Your answer should repeat every line of the records below in which the word "segment" appears.

Collected data -

----------

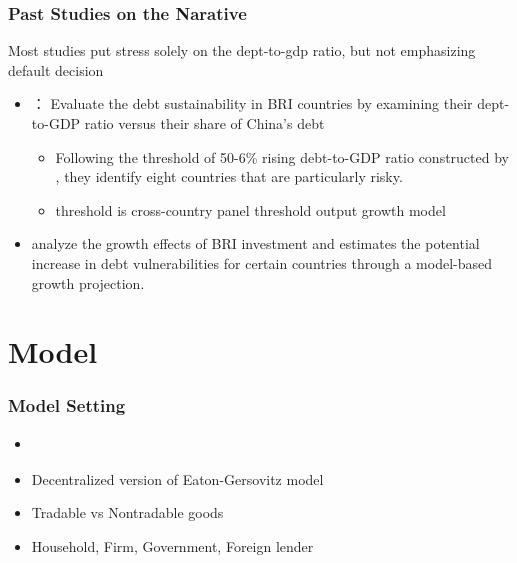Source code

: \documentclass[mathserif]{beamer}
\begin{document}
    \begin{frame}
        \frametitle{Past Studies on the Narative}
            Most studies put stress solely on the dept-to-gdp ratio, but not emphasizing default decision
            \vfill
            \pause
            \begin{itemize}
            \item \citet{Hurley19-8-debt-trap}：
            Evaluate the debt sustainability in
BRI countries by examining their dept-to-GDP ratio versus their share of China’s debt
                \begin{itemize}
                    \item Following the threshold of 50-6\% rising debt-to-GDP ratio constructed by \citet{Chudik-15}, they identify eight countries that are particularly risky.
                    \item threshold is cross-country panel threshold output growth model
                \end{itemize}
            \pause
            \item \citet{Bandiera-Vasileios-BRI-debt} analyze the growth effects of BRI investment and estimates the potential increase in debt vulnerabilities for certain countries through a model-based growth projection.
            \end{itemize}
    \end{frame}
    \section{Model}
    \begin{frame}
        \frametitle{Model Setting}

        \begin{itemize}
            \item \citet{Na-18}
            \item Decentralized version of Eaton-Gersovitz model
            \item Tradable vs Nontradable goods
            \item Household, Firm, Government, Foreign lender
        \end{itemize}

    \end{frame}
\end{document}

----------

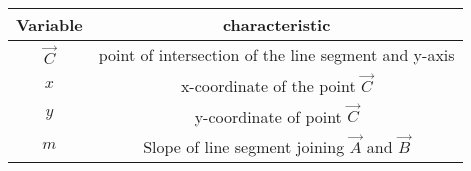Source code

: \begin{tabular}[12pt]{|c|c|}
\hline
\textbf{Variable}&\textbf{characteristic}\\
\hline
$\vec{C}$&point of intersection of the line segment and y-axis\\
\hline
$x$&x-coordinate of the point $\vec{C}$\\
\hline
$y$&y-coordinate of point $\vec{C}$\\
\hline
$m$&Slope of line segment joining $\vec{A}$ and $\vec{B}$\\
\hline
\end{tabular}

----------

TASK RESPONSE -
$\vec{C}$&point of intersection of the line segment and y-axis\\
$m$&Slope of line segment joining $\vec{A}$ and $\vec{B}$\\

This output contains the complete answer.